Work request
Produce as output only the lines below starting at the line with "The library now" and continuing through the line with "All changes maintain", each one exactly as written.

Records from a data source
————
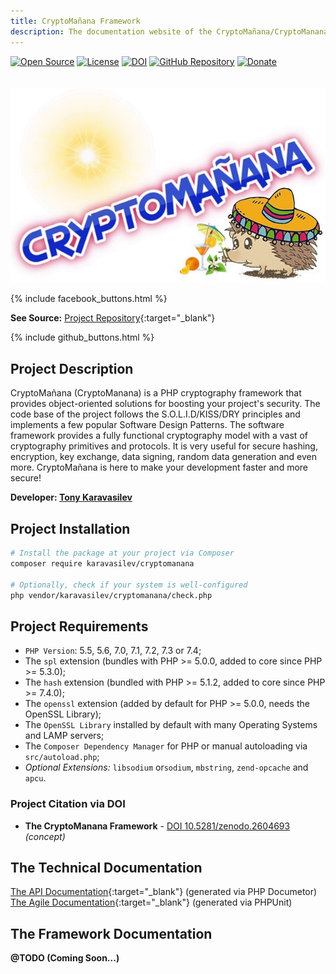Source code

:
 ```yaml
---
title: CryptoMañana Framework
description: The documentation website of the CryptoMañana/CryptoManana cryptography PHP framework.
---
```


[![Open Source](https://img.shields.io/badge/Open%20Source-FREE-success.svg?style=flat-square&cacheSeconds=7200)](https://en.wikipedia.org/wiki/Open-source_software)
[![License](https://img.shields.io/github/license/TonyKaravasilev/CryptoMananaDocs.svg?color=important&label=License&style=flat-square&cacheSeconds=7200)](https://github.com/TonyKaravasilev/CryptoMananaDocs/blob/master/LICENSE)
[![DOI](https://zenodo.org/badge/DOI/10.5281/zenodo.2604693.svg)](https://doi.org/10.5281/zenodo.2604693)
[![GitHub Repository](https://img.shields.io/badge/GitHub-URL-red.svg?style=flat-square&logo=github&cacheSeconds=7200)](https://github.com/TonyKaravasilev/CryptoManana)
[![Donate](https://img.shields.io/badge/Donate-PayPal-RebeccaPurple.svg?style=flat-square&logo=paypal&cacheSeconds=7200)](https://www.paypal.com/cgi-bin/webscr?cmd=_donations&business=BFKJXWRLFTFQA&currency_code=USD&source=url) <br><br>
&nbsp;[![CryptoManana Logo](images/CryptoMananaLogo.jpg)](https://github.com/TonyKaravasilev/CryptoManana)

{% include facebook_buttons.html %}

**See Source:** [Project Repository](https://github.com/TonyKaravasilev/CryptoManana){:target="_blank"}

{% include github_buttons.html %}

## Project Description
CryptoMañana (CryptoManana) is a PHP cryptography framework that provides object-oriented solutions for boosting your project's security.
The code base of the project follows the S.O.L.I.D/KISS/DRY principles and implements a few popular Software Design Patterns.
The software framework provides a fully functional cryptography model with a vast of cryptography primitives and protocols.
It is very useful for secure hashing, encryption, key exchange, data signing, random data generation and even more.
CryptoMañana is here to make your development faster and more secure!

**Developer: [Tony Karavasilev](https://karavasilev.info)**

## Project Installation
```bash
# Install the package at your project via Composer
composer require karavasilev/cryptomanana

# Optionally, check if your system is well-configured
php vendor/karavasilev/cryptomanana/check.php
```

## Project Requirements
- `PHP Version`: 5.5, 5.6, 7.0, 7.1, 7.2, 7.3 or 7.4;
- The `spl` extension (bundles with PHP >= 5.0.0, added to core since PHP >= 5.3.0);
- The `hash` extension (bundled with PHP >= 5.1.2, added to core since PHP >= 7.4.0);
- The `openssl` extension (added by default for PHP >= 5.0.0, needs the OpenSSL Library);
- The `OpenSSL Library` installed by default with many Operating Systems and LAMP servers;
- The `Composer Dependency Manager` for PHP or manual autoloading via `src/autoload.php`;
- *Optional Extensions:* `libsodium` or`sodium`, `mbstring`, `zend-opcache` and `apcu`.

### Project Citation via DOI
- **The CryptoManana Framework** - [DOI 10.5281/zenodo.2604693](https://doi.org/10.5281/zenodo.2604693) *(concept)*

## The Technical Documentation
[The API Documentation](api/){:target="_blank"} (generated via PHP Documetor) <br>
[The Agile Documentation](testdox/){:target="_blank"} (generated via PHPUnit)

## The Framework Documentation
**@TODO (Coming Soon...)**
————
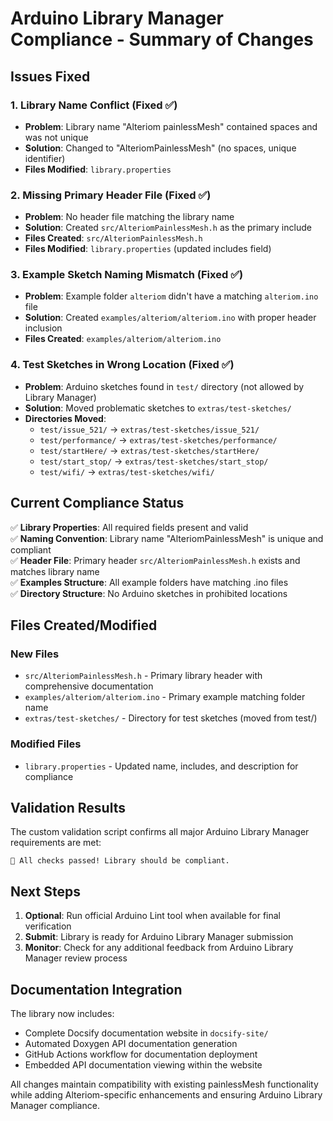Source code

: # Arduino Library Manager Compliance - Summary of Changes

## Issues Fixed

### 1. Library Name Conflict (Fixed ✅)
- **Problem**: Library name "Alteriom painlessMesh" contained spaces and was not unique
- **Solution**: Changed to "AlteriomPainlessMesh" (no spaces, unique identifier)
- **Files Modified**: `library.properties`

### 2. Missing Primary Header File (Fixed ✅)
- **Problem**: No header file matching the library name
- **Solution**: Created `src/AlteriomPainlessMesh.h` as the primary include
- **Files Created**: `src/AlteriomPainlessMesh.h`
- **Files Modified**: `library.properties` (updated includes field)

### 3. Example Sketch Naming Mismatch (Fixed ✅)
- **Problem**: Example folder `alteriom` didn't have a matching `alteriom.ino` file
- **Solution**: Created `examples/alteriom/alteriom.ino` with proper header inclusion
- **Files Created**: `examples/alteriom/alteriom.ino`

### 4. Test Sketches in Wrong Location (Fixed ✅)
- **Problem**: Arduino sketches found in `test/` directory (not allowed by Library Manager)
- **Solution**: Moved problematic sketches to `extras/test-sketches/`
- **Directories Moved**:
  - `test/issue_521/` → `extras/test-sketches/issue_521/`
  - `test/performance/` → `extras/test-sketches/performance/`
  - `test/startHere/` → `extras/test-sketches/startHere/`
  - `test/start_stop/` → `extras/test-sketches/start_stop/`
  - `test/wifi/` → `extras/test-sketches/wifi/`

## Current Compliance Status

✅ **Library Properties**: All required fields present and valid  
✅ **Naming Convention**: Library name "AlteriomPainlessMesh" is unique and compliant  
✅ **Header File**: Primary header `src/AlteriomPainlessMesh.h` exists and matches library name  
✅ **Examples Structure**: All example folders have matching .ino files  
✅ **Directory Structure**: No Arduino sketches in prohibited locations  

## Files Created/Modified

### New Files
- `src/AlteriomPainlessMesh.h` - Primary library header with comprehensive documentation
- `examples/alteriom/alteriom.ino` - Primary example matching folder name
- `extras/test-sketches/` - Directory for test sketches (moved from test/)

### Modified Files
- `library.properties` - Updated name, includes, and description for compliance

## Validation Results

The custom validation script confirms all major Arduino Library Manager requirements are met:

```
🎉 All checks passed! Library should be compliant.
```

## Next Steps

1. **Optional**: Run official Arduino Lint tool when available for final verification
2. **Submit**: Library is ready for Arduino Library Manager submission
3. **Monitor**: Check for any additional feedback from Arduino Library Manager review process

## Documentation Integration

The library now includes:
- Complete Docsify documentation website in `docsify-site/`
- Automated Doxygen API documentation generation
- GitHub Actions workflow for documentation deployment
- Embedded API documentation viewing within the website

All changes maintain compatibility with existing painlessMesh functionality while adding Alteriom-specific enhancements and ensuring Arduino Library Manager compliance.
————
Response box
The library now includes:
- Complete Docsify documentation website in `docsify-site/`
- Automated Doxygen API documentation generation
- GitHub Actions workflow for documentation deployment
- Embedded API documentation viewing within the website

All changes maintain compatibility with existing painlessMesh functionality while adding Alteriom-specific enhancements and ensuring Arduino Library Manager compliance.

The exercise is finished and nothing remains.